:: Work required ::
Show me every line in the listing that has the word "also".

:: Given records ::
——————
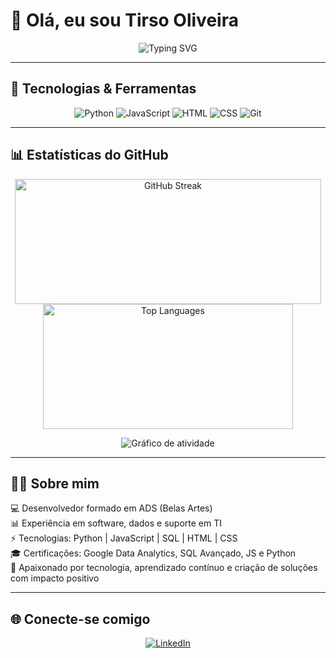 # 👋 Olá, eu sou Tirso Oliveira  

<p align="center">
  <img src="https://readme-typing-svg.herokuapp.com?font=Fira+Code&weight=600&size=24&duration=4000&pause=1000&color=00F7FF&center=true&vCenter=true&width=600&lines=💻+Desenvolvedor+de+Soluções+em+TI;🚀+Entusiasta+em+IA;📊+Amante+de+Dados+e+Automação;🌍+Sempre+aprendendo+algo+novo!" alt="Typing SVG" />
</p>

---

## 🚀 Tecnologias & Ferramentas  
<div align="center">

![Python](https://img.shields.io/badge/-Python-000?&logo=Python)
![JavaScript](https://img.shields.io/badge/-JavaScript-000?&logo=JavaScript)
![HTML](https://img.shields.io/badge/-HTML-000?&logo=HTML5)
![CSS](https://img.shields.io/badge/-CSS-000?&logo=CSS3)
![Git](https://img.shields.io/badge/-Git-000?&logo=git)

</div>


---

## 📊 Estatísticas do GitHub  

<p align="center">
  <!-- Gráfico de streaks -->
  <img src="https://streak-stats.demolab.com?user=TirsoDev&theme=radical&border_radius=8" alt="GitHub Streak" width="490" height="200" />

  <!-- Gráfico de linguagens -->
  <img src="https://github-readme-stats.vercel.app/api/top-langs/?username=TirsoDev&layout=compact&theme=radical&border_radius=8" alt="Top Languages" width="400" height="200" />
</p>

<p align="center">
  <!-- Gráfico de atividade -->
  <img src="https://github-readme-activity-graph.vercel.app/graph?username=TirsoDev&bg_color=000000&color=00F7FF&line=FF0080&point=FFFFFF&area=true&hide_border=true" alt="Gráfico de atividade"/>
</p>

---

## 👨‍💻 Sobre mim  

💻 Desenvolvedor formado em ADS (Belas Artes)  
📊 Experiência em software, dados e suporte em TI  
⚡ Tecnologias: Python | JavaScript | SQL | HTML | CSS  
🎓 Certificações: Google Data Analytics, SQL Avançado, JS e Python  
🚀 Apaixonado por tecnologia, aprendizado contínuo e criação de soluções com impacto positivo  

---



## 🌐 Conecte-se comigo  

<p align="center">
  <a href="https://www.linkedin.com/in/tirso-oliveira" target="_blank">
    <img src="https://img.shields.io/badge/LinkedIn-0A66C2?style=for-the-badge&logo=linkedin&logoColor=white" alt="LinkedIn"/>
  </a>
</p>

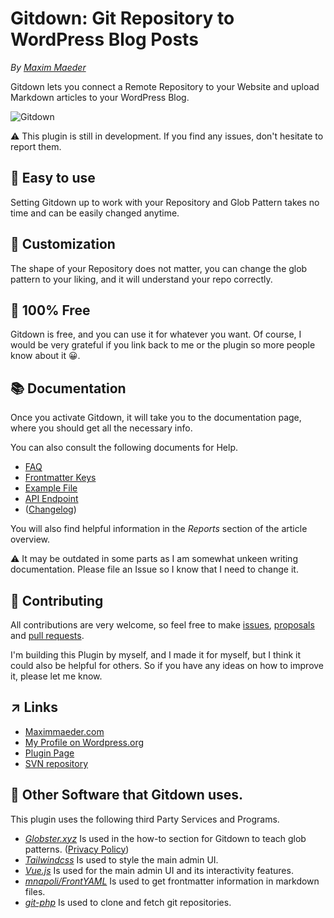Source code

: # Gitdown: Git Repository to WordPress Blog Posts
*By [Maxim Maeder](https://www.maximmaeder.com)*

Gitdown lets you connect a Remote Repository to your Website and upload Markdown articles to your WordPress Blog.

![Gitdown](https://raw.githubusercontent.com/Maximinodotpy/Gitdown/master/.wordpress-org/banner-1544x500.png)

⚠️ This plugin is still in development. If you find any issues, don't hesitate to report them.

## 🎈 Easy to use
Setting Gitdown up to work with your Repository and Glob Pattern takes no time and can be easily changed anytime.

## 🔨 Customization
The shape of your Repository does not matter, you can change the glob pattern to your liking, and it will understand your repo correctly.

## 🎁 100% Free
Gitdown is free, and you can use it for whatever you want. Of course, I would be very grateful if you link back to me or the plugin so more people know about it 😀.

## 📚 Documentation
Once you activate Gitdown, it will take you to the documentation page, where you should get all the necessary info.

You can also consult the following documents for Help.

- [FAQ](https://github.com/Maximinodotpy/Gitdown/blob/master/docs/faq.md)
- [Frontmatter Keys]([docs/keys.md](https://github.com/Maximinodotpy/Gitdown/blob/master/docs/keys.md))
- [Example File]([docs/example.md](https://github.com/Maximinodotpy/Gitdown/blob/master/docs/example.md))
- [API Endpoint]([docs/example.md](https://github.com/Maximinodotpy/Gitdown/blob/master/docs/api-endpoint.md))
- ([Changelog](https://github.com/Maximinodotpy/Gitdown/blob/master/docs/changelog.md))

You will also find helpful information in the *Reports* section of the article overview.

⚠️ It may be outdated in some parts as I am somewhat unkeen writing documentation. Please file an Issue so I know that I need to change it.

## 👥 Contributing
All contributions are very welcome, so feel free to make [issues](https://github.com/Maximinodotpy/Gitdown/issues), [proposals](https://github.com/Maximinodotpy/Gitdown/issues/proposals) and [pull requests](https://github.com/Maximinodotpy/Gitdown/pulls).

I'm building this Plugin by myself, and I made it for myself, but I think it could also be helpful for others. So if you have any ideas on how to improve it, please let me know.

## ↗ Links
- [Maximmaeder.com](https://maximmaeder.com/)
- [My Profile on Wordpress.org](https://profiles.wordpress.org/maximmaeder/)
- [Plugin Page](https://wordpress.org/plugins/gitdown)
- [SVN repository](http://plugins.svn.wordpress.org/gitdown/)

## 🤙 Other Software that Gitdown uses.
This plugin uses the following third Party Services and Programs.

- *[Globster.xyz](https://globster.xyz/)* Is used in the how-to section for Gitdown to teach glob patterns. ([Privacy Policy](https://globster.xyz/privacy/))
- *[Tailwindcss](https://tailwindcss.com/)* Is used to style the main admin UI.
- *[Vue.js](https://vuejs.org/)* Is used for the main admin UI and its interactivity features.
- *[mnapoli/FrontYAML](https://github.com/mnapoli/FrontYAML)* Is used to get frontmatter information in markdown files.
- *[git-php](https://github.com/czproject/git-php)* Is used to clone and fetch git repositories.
——————
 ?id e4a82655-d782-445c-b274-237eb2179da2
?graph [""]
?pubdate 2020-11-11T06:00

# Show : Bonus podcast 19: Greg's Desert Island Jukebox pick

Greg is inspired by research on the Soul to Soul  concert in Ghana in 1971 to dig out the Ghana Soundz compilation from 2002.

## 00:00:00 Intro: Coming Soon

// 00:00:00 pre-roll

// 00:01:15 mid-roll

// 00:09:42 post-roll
——————
:: Output for this exercise ::
You can also consult the following documents for Help.
You will also find helpful information in the *Reports* section of the article overview.
I'm building this Plugin by myself, and I made it for myself, but I think it could also be helpful for others. So if you have any ideas on how to improve it, please let me know.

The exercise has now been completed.